EU methane deal ups pressure on global leaders at COP28
A landmark EU deal this week to impose methane emissions limits on oil and gas imports into Europe should spur global action at COP28.
Just a few weeks before global leaders gather in Dubai for the COP28 climate talks, the European Union has taken an important step in curbing lethal methane emissions – but more global methane reduction action is still urgently needed.
On Wednesday, following all-night talks, the EU reached a deal to impose methane emissions limits on oil and gas being imported into Europe from 2030. Importers who buy from foreign suppliers who don’t comply with the new methane limits will be fined.
That landmark decision is timely, with methane leakage set to be a hotly-contested topic at the COP28 negotiations, even more so since the United Arab Emirates — this year’s host and a major oil and gas producer — has been accused of failing to report its methane emissions to the UN.
Studies show that methane accounts for approximately one third of the global rise in temperatures. The lifespan of methane is relatively short — only around a dozen years — but in this short time, methane absorbs vastly more heat than greenhouse gases.
Yet methane leaks from every part of the gas supply chain – including from drilling sites, long-distance transmission lines, compressor stations and even from gas stoves in people’s home. The latter poses a serious health risk. Children living in homes with gas stoves are at a 20 percent increased risk of suffering from respiratory illnesses, according to The World Health Organization.
This week’s deal, which represents the first-ever EU law to curb methane emissions in both the EU and globally, is due to come into force later this year once it gets final approval from the European Parliament and EU countries.
It will hit major gas suppliers Algeria and the U.S., both importers into the EU, but less so Norway — which replaced Russia as Europe’s biggest gas supplier last year following the war with Ukraine. Gas from Norway, however, has some of the lowest methane intensity in the world so Norwegian supply will be less affected.
The new rules will also introduce requirements for the measuring, reporting and verifying of methane emissions from within the oil and gas sector – a tightening of emissions-reporting that is well over-due.
Until now, reporting of methane emissions has been carried out by the industry itself, on a voluntary basis. However self-reporting of methane emissions has seen limited success.
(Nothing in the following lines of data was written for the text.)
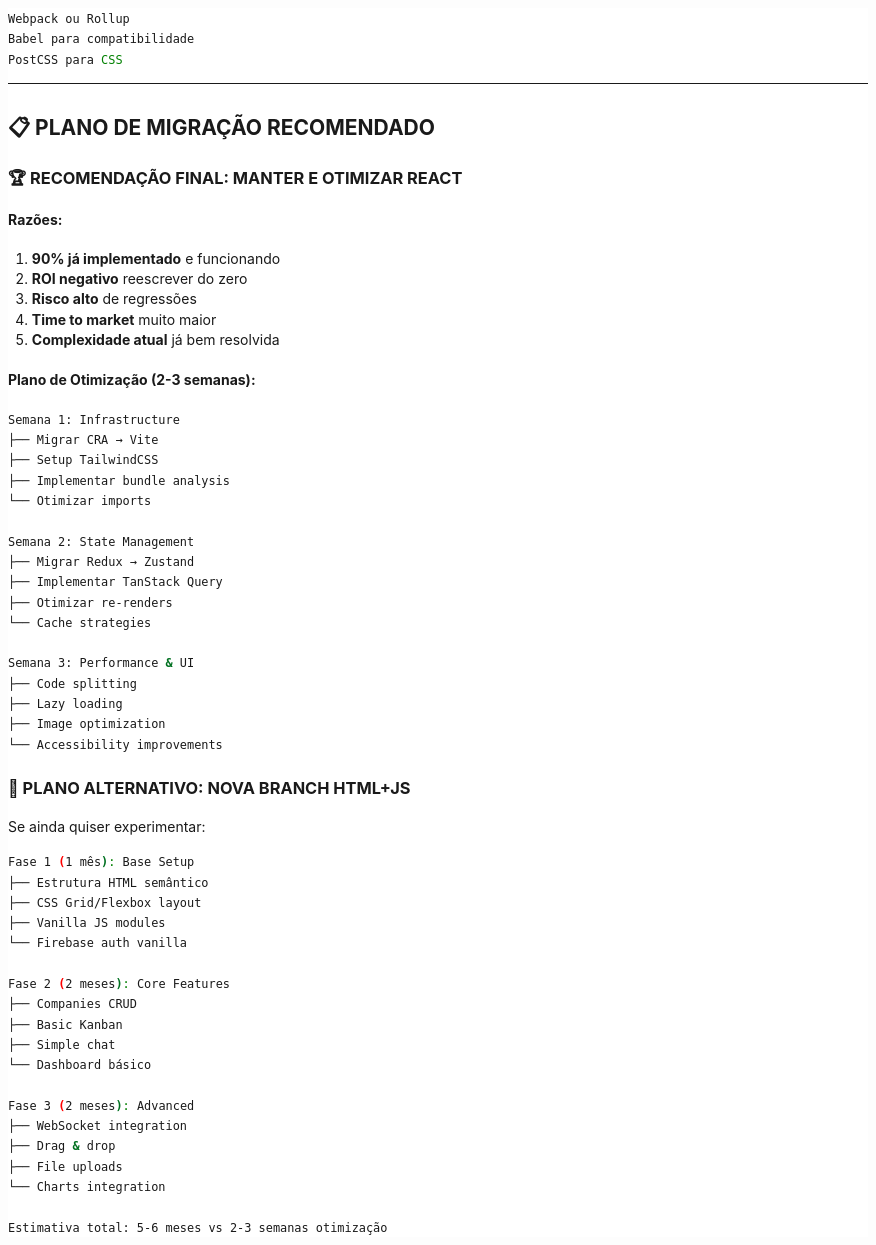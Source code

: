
 ```javascript
Webpack ou Rollup
Babel para compatibilidade
PostCSS para CSS
```

---

## 📋 **PLANO DE MIGRAÇÃO RECOMENDADO**

### **🏆 RECOMENDAÇÃO FINAL: MANTER E OTIMIZAR REACT**

#### **Razões:**
1. **90% já implementado** e funcionando
2. **ROI negativo** reescrever do zero
3. **Risco alto** de regressões
4. **Time to market** muito maior
5. **Complexidade atual** já bem resolvida

#### **Plano de Otimização (2-3 semanas):**

```bash
Semana 1: Infrastructure
├── Migrar CRA → Vite
├── Setup TailwindCSS
├── Implementar bundle analysis
└── Otimizar imports

Semana 2: State Management
├── Migrar Redux → Zustand
├── Implementar TanStack Query
├── Otimizar re-renders
└── Cache strategies

Semana 3: Performance & UI
├── Code splitting
├── Lazy loading
├── Image optimization
└── Accessibility improvements
```

### **🔀 PLANO ALTERNATIVO: NOVA BRANCH HTML+JS**

Se ainda quiser experimentar:

```bash
Fase 1 (1 mês): Base Setup
├── Estrutura HTML semântico
├── CSS Grid/Flexbox layout
├── Vanilla JS modules
└── Firebase auth vanilla

Fase 2 (2 meses): Core Features
├── Companies CRUD
├── Basic Kanban
├── Simple chat
└── Dashboard básico

Fase 3 (2 meses): Advanced
├── WebSocket integration
├── Drag & drop
├── File uploads
└── Charts integration

Estimativa total: 5-6 meses vs 2-3 semanas otimização
```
Methane emissions in the oil and gas sector globally are thought to be 70% higher than self-reported data.
What’s more, some oil and gas majors are even still resisting joining the UN’s methane-reporting pact that comprises around 100 companies, known as the Oil & Gas Methane Partnership. National oil companies, in particular, are notariously disengaged from methane reporting. That is in spite of growing shareholder pressure at many firms to strengthen emissions detection and reporting.
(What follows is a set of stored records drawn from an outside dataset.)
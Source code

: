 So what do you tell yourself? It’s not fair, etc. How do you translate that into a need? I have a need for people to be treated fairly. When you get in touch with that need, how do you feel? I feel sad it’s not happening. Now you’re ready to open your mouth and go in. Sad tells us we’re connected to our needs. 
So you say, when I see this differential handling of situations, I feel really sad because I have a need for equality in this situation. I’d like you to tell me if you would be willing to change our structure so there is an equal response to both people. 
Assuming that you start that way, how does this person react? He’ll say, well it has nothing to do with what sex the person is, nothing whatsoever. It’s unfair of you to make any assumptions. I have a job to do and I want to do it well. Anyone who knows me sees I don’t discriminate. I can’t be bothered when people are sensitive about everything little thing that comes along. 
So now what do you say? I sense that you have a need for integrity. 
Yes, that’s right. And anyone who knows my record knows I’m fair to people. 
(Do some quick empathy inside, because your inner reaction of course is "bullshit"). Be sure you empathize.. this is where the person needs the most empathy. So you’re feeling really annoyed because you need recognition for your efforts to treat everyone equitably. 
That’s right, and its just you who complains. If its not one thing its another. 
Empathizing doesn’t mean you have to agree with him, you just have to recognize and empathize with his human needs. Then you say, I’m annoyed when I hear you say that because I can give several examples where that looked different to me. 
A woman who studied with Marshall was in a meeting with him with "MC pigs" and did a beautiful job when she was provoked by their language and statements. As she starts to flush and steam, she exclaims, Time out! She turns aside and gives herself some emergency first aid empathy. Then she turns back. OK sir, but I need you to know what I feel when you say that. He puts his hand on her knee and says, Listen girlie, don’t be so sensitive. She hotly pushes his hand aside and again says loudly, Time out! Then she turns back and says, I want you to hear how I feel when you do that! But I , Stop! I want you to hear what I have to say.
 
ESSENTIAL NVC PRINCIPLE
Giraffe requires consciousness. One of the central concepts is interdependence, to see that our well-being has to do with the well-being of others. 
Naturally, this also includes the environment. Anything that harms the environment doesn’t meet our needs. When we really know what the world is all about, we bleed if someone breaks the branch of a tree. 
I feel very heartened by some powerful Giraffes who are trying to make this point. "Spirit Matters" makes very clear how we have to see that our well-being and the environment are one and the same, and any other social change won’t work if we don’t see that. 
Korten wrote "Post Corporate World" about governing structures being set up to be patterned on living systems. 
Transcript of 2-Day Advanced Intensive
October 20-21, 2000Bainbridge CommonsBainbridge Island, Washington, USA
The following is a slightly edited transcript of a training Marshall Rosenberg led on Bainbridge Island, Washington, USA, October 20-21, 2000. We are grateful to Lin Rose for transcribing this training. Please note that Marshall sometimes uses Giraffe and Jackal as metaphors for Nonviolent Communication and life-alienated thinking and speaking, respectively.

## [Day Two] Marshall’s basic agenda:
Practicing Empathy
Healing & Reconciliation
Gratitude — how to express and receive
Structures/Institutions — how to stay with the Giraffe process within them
With “methane bombs” threatening to gush massive amounts of methane into the atmosphere from oil and gas facilities in the years to come, surely the time has come for obligatory methane emissions detection and reporting. And cost isn’t even a barrier – the International Energy Agency has said that the oil and gas industry could use existing technology to avoid more than 70% of its current methane emissions.
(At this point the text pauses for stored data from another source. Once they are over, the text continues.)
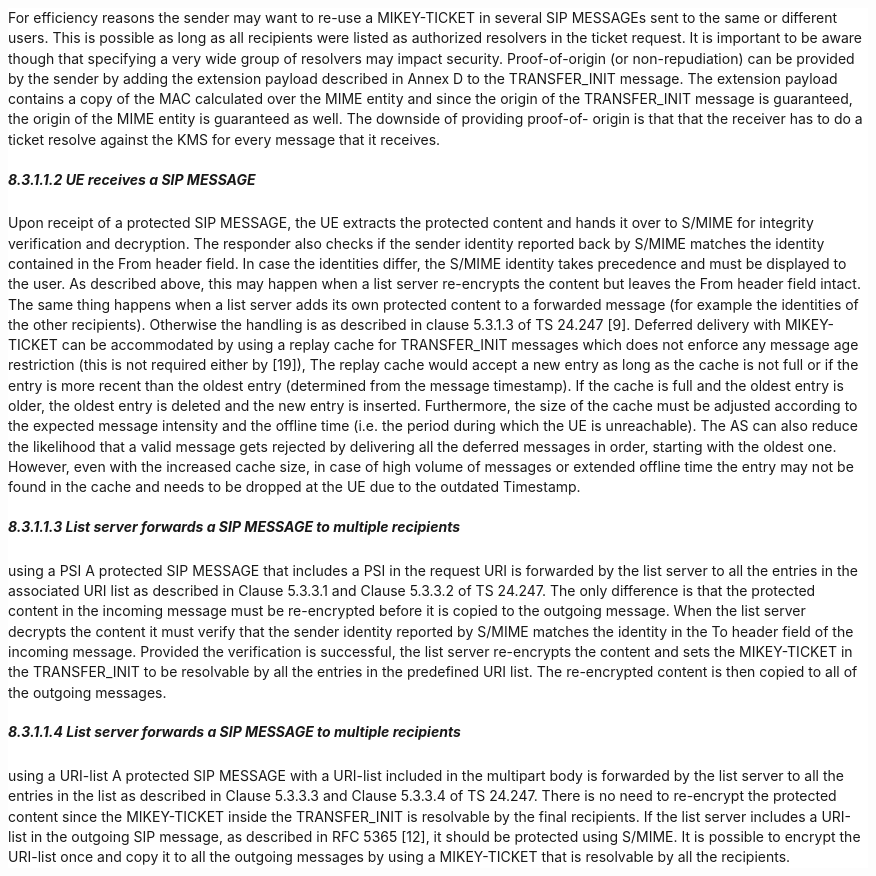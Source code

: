 For efficiency reasons the sender may want to re-use a MIKEY-TICKET in several
SIP MESSAGEs sent to the same or different users. This is possible as long as
all recipients were listed as authorized resolvers in the ticket request. It
is important to be aware though that specifying a very wide group of resolvers
may impact security.
Proof-of-origin (or non-repudiation) can be provided by the sender by adding
the extension payload described in Annex D to the TRANSFER_INIT message. The
extension payload contains a copy of the MAC calculated over the MIME entity
and since the origin of the TRANSFER_INIT message is guaranteed, the origin of
the MIME entity is guaranteed as well. The downside of providing proof-of-
origin is that that the receiver has to do a ticket resolve against the KMS
for every message that it receives.
##### 8.3.1.1.2 UE receives a SIP MESSAGE
Upon receipt of a protected SIP MESSAGE, the UE extracts the protected content
and hands it over to S/MIME for integrity verification and decryption. The
responder also checks if the sender identity reported back by S/MIME matches
the identity contained in the From header field. In case the identities
differ, the S/MIME identity takes precedence and must be displayed to the
user. As described above, this may happen when a list server re-encrypts the
content but leaves the From header field intact. The same thing happens when a
list server adds its own protected content to a forwarded message (for example
the identities of the other recipients). Otherwise the handling is as
described in clause 5.3.1.3 of TS 24.247 [9].
Deferred delivery with MIKEY-TICKET can be accommodated by using a replay
cache for TRANSFER_INIT messages which does not enforce any message age
restriction (this is not required either by [19]), The replay cache would
accept a new entry as long as the cache is not full or if the entry is more
recent than the oldest entry (determined from the message timestamp). If the
cache is full and the oldest entry is older, the oldest entry is deleted and
the new entry is inserted. Furthermore, the size of the cache must be adjusted
according to the expected message intensity and the offline time (i.e. the
period during which the UE is unreachable). The AS can also reduce the
likelihood that a valid message gets rejected by delivering all the deferred
messages in order, starting with the oldest one. However, even with the
increased cache size, in case of high volume of messages or extended offline
time the entry may not be found in the cache and needs to be dropped at the UE
due to the outdated Timestamp.
##### 8.3.1.1.3 List server forwards a SIP MESSAGE to multiple recipients
using a PSI
A protected SIP MESSAGE that includes a PSI in the request URI is forwarded by
the list server to all the entries in the associated URI list as described in
Clause 5.3.3.1 and Clause 5.3.3.2 of TS 24.247. The only difference is that
the protected content in the incoming message must be re-encrypted before it
is copied to the outgoing message. When the list server decrypts the content
it must verify that the sender identity reported by S/MIME matches the
identity in the To header field of the incoming message. Provided the
verification is successful, the list server re-encrypts the content and sets
the MIKEY-TICKET in the TRANSFER_INIT to be resolvable by all the entries in
the predefined URI list. The re-encrypted content is then copied to all of the
outgoing messages.
##### 8.3.1.1.4 List server forwards a SIP MESSAGE to multiple recipients
using a URI-list
A protected SIP MESSAGE with a URI-list included in the multipart body is
forwarded by the list server to all the entries in the list as described in
Clause 5.3.3.3 and Clause 5.3.3.4 of TS 24.247. There is no need to re-encrypt
the protected content since the MIKEY-TICKET inside the TRANSFER_INIT is
resolvable by the final recipients.
If the list server includes a URI-list in the outgoing SIP message, as
described in RFC 5365 [12], it should be protected using S/MIME. It is
possible to encrypt the URI-list once and copy it to all the outgoing messages
by using a MIKEY-TICKET that is resolvable by all the recipients.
The impact of this legislation will be far-reaching, putting pressure on the rest of the world to bring in ambitious methane regulation as well, or else risk humiliation on the world stage. The new EU rules also amount to a near-ban of gas flaring and venting, setting a precedent for gas flaring regulation globally. EU nations are among the lowest countries worldwide to engage in gas flaring – Russia, Algeria and the U.S. are among the worst offenders.
There have been some hints in recent weeks that methane emissions will be high on the agenda at COP28, but pledges are still vague. The ‘Sunnylands Statement,’ released this week following a California meeting between U.S. President Biden’s climate envoy John Kerry and China’s veteran climate change envoy Xie Zhenhua, suggests both countries back a global push to clamp down on methane emissions. A new so-called Global Decarbonization Alliance tacking methane emissions is also reportedly on the cards, but details are scarce. Much is left to do at COP.
At worst, the EU’s new regulation will clean up Europe’s fossil fuels industry and make unnecessary, dangerous methane emissions a thing of the past. At best, it will spur international leaders to take more critical, global action on methane emissions. All eyes are now on COP28 to further the methane discussion.